Declaratively, this can be seen as a compound constraint representing all
the individual linear constraints that have been set so far and are going
to be set up later. Operationally, the delayed constraints are collected
and an external solver is set up (as with lp_setup/4). Then the problem
is solved once initially (if initial_solve option is yes) and a
delayed goal lp_demon is set up which will re-trigger the solver when
certain conditions are met.
CostExpr is a linear cost expression (or quadratic, if supported
by the external solver).
Handle refers to the created solver state (as in lp_setup/4 or
lp_read/3 described below). It can be used to access and modify the state
of the solver, retrieve solution information etc.
Unlike with lp_solve/2, Cost will not be instantiated to a
solution's cost, but only be bounded by the best-bound on cost:
For a minimisation problem, each solution's best-bound becomes a lower bound,
for maximisation an upper bound on Cost. This technique allows for
repeated re-solving with reduced bounds or added constraints. Note that
Cost is not automatically made a problem variable (it can be a problem
variable if there are constraints that involve it), and thus may not have
bounds associated with in. In order for the bounds information not to be
lost, some bounds should be given to Cost (e.g. making it a
problem variable (but this might introduce unnecessary self-waking on
bounds change), or via another solver with bounds (e.g. ic)).

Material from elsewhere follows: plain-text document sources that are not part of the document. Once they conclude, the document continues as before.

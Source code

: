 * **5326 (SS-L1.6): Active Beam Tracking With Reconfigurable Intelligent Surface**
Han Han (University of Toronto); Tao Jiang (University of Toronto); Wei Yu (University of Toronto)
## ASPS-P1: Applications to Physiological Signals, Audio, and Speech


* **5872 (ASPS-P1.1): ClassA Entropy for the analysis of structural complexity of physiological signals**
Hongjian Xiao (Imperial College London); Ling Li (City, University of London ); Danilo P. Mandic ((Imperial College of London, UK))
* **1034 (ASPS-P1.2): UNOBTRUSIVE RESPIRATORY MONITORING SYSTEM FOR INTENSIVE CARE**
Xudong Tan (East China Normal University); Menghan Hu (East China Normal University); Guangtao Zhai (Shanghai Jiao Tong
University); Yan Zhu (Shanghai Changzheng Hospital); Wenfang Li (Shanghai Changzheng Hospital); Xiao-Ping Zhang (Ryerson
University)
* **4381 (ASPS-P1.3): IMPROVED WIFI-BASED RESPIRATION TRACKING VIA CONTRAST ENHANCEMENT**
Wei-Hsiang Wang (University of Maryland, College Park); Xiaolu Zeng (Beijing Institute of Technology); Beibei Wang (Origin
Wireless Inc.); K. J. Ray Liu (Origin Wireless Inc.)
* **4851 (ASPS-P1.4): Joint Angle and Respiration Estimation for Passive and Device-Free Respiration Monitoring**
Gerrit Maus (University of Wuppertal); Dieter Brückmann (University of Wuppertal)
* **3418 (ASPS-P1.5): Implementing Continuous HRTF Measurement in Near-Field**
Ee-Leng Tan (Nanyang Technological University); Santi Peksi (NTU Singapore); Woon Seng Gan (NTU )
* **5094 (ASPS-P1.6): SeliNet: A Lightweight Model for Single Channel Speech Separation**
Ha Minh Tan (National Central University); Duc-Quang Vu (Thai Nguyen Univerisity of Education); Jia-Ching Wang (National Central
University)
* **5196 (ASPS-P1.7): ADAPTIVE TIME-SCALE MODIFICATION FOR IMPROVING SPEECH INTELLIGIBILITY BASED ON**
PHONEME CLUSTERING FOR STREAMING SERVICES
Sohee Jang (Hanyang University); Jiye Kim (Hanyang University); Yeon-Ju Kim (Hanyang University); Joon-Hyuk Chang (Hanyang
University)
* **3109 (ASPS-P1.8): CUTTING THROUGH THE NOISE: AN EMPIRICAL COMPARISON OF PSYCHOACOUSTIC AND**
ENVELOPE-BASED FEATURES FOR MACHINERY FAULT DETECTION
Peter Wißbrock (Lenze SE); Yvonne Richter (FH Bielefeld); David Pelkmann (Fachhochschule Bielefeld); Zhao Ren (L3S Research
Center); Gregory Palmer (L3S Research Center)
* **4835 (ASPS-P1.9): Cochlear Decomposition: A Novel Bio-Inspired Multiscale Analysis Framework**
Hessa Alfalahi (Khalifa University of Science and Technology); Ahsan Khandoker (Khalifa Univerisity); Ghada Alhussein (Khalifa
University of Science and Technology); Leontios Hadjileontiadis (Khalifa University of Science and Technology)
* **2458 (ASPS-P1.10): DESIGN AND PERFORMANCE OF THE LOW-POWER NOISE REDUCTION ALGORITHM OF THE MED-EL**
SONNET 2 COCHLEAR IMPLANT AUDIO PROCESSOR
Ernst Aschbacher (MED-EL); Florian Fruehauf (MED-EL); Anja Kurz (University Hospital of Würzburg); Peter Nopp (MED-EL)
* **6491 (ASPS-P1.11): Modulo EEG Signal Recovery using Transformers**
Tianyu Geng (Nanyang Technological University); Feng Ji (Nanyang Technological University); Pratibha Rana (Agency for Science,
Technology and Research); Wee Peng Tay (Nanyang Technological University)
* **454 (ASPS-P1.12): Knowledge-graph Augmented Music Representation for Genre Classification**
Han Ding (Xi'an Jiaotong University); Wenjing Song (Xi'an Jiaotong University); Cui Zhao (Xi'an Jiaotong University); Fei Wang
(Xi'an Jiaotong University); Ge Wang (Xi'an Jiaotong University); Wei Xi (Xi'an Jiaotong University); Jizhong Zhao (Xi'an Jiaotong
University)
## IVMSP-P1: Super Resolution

ListOfOptions is a list of solver options as described for
lp_setup/4. In addition, the following extra options are also available:
- collect_from(+Pool)
- Specifies if this solver state should be associated with an eplex
instance. If Pool is none, then the solver is not associated
with an eplex instance. If Pool is pool(Instance), where
Instance is the (atomic) name of an existing eplex instance, then this
eplex instance would be associated with the solver state, i.e. when the
solver is invoked, it will collect constraints posted to
Instance. Note that Instance must not be associated
with any other solver state already.
The default value for Pool is pool(eplex) (for backward
compatibility).
- initial_solve(+YesNo)
- Specifies if an initial solve (call to the external solver) should
be performed immediately after problem setup.

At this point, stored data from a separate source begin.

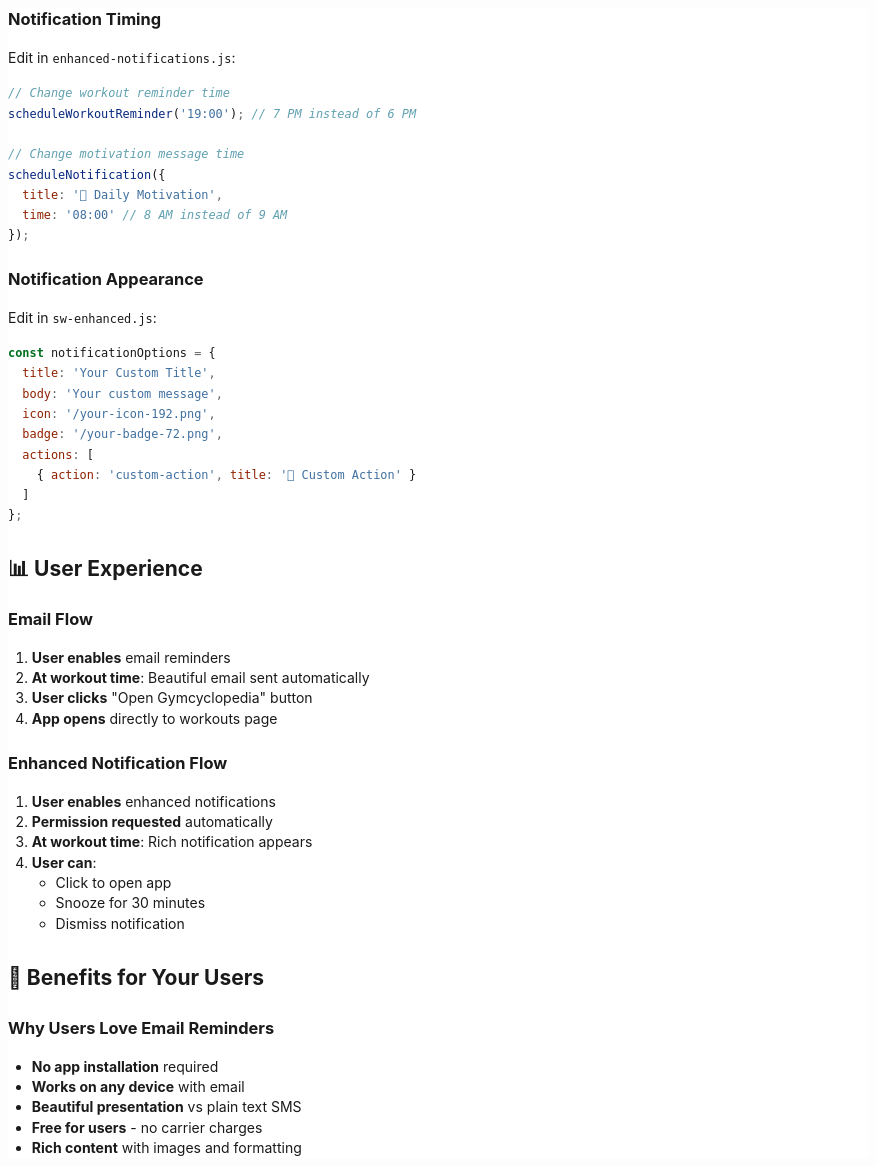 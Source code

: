 ### Notification Timing
Edit in `enhanced-notifications.js`:

```javascript
// Change workout reminder time
scheduleWorkoutReminder('19:00'); // 7 PM instead of 6 PM

// Change motivation message time
scheduleNotification({
  title: '🌟 Daily Motivation',
  time: '08:00' // 8 AM instead of 9 AM
});
```

### Notification Appearance
Edit in `sw-enhanced.js`:

```javascript
const notificationOptions = {
  title: 'Your Custom Title',
  body: 'Your custom message',
  icon: '/your-icon-192.png',
  badge: '/your-badge-72.png',
  actions: [
    { action: 'custom-action', title: '🎯 Custom Action' }
  ]
};
```

## 📊 User Experience

### Email Flow
1. **User enables** email reminders
2. **At workout time**: Beautiful email sent automatically
3. **User clicks** "Open Gymcyclopedia" button
4. **App opens** directly to workouts page

### Enhanced Notification Flow
1. **User enables** enhanced notifications
2. **Permission requested** automatically
3. **At workout time**: Rich notification appears
4. **User can**:
   - Click to open app
   - Snooze for 30 minutes
   - Dismiss notification

## 🎯 Benefits for Your Users

### Why Users Love Email Reminders
- **No app installation** required
- **Works on any device** with email
- **Beautiful presentation** vs plain text SMS
- **Free for users** - no carrier charges
- **Rich content** with images and formatting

YesNo is one of the atoms yes or no, the default is
yes if any trigger condition is specified in TriggerModes,
no if no trigger condition is specified.
- priority(+Prio)
- Prio is the scheduling priority with which the solver gets
woken up. This priority determines whether the solver is run before or
after other constraints. By default, if no priority is specified, the
default priority (0, mapped to 5 unless changed) is used. Normally, the
default priority should be sufficient and this option is not needed,
unless there is a specific need to have the external solver invoked with
higher or lower priority than some other constraints.
TriggerModes specifies under which conditions the solver demon
will be re-triggered. It can be a list of the following specifiers
- inst
- re-trigger if a problem variable gets instantiated.
- ModuleName:Index
- re-trigger when the suspension list given by ModuleName:Index is woken
for any of the problem variables.
The format for ModuleName:Index is the same as for specifying
the suspension list in suspend/3,4.
- deviating_inst
- re-trigger if a problem variable gets instantiated
to a value that differs from its lp-solution more than a tolerance.
- bounds
- re-trigger each time a variable bound for the solver instance changes.
- deviating_bounds
- re-trigger each time a variable's solver instance bound changes
such that its lp-solution gets excluded more than a tolerance.
- new_constraint
- re-trigger each time a new (arithmetic or integral) constraint is
added to the solver instance. Note that adding integral constraint
on new problem variables, or adding bounds constraint, or adding
constraints to the cutpool will *not* re-trigger.
- trigger(Atom)
- re-trigger each time the symbolic trigger Atom is pulled by invoking
schedule_suspensions/1
- pre(Goal)
- an additional condition to be used together with other triggers. When
the demon is triggered, it first executes PreGoal. Only if
that succeeds, does the appropriate external solver get invoked.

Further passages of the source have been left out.